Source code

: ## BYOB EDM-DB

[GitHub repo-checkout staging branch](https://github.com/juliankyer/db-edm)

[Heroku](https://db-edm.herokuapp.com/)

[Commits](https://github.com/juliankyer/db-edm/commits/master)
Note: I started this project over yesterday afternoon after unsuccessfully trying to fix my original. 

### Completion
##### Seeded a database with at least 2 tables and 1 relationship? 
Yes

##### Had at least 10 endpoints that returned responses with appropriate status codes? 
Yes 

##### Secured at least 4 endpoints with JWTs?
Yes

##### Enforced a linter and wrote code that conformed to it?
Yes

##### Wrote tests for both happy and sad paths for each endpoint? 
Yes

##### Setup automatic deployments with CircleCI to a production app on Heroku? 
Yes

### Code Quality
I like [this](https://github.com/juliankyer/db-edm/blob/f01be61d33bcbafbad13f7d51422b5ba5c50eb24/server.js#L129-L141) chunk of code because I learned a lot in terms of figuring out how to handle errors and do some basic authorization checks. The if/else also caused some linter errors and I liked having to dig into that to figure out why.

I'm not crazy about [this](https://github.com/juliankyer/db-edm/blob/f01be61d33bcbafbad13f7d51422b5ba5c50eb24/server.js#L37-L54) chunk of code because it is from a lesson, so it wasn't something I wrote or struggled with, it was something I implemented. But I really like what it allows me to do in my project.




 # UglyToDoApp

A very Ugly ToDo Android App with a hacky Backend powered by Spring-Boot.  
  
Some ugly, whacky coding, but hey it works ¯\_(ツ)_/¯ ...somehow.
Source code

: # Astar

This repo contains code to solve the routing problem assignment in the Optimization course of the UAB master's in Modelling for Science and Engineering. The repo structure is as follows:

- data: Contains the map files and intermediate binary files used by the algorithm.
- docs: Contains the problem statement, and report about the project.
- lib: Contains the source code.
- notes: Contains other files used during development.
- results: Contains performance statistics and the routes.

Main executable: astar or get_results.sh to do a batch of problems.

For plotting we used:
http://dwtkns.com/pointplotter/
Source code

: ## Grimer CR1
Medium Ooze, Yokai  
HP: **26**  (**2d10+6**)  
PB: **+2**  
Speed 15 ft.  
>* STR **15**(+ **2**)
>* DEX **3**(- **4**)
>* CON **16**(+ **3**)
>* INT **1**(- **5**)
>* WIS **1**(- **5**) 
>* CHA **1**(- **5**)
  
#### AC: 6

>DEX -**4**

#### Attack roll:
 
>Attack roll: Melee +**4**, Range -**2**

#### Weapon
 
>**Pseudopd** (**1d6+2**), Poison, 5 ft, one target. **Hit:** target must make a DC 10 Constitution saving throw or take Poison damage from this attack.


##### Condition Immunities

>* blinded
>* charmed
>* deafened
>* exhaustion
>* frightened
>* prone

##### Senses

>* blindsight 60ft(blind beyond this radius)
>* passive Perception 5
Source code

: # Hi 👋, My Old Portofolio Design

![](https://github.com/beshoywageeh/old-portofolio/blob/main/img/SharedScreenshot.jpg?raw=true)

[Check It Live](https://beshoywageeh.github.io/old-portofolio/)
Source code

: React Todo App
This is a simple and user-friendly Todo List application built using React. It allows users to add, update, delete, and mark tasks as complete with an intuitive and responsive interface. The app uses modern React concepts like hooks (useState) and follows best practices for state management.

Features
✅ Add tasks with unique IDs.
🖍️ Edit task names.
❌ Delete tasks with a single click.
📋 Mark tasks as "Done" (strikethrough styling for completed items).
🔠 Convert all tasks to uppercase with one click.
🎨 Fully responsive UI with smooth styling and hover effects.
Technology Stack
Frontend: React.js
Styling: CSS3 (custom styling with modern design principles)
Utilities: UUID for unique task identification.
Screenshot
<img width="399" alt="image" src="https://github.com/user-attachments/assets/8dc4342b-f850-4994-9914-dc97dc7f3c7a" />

##############################

→ Directions
Which lines above include "from"? Show each of them by copying it.

→ Solved problem
I'm not crazy about [this](https://github.com/juliankyer/db-edm/blob/f01be61d33bcbafbad13f7d51422b5ba5c50eb24/server.js#L37-L54) chunk of code because it is from a lesson, so it wasn't something I wrote or struggled with, it was something I implemented. But I really like what it allows me to do in my project.
>**Pseudopd** (**1d6+2**), Poison, 5 ft, one target. **Hit:** target must make a DC 10 Constitution saving throw or take Poison damage from this attack.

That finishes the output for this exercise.